Elected mayors: can councils learn from the mistakes of the past?

The streets of North Doncaster.
The early success – and later breakdown – of the relationship between Doncaster's chief executive and first elected mayor could offer guidance for councils. Photograph: Gabriel Szabo/Guzelian

The coming months seem certain to see an acceleration towards political leadership by elected mayors, and further challenges to the need for a single local authority chief executive. Following decisions in Leicester, Salford and Liverpool, a further 10 cities will hold referenda on a city mayor in May. Meanwhile a number of county councils and unitary authorities are instituting officer leadership teams, without a full chief executive.

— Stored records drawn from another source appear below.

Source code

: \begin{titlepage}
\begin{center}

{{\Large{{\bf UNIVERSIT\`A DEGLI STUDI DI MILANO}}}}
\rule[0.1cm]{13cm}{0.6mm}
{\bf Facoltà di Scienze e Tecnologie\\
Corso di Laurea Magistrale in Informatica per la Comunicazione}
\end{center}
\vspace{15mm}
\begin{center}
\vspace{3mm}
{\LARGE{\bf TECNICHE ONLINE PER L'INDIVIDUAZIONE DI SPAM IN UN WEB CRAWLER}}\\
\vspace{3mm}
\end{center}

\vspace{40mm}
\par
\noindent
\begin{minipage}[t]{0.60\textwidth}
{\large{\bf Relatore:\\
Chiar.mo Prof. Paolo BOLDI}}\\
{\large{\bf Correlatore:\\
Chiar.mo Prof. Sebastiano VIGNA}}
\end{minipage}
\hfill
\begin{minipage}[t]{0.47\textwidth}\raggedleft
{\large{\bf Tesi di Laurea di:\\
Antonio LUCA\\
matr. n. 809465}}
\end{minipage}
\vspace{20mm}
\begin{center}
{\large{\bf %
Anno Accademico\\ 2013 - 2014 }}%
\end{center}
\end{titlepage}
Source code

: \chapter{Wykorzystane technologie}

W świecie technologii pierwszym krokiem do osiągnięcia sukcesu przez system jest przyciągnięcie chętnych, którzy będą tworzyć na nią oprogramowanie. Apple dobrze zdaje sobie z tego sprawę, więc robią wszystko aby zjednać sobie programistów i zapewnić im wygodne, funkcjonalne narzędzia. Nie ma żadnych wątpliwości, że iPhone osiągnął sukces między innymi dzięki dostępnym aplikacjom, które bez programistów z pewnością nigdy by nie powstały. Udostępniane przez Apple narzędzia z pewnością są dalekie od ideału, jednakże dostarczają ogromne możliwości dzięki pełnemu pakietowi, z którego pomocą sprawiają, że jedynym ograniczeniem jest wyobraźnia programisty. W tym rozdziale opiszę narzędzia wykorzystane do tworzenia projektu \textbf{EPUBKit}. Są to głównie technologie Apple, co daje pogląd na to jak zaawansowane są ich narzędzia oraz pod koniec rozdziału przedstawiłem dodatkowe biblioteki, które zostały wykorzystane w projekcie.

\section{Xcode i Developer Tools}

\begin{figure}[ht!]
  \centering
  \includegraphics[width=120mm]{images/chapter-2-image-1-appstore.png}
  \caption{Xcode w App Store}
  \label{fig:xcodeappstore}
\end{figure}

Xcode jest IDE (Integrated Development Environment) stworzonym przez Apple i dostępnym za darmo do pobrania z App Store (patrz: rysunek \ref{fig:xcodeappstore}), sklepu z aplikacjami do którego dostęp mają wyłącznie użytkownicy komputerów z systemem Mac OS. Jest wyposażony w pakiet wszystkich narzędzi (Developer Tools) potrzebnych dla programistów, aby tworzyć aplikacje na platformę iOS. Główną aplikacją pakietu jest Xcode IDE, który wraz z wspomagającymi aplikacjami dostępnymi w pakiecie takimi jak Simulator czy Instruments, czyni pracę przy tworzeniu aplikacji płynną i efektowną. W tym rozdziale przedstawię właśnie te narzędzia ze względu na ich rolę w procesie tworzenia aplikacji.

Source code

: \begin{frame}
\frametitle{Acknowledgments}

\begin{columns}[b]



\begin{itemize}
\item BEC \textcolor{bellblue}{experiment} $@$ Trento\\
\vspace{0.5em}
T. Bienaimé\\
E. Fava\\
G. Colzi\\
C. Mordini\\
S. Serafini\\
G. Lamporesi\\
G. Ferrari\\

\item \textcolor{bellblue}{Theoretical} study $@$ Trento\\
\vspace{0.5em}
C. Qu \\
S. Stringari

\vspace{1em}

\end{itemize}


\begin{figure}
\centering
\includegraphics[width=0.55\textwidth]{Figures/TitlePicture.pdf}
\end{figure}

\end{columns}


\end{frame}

There is huge controversy over whether these trends are the right direction of travel for local government. The evidence and analysis on elected mayors is ambiguous – and on dispensing with the chief executive it is generally rather adverse.

As the chief who led Doncaster Council into elected mayoral governance, I should declare an interest here – and perhaps take some responsibility for subsequent events. However, the Doncaster example is revealing. It illustrates the potential, as well as the dangers, of today's trends.

Doncaster had experienced several years of police and audit investigations and performance concerns in the 1990s. As an incoming chief executive working with a new political leadership team, I instituted what was then seen as a radical governance reform, approved by Doncaster residents in a referendum. The move to mayoral governance marked a symbolic and substantive shift from difficulties stretching back to the miners strikes in the early 1980s.

National politicians, the media, and indeed local government itself now tends to characterise Doncaster as a chronic basket case, but by December 2002 – the first Comprehensive Performance Assessment (CPA) of upper tier councils – it was showcased as one of the four fastest improving councils in the country.

Right up to the end of the decade, the area changed significantly. Investments in a new airport, the university, the racecourse and community stadium, and a portfolio of community regeneration and neighbourhood management programmes, positioned the town as a growth hub; and a gateway to Yorkshire and the Humber.

The foundation of Doncaster's (admittedly transitory) success was not, in my opinion, the textbook prescription of a political/managerial spilt. Rather, it was founded upon:

• A close personal chemistry between mayor and chief executive

• A broad leadership team – including a strong deputy mayor and talented group of senior and middle ranking officers

• Relationships with those outside the council

• Performance management

Both the elected mayor and the chief executive would say they were responsible for strategy, relationship and performance management.

Of course, we brought slightly differing starting points and nuances to the project. Perhaps I focused more on economic growth and generating wealth, while the mayor focused on community participation. Certainly the mayor tended to make the value judgements; I majored on the execution and delivery of those political calls.

Our personal investment in detailed deliberation (often mediated by the deputy mayor) allowed us to bring our two perspectives together.

I would argue that Doncaster's ingredients of success are important for today's debate over local leadership. Managing the complexity of large places and their institutions needs the capacity of a broad team of leaders, all looking out. Having a creative tension at the apex of that team gives a shape and direction to change that, alone, each could not muster.

Sadly, the effective partnership celebrated in that initial CPA report was not sustained; by the summer of 2003 the mayor and myself agreed to go our separate ways.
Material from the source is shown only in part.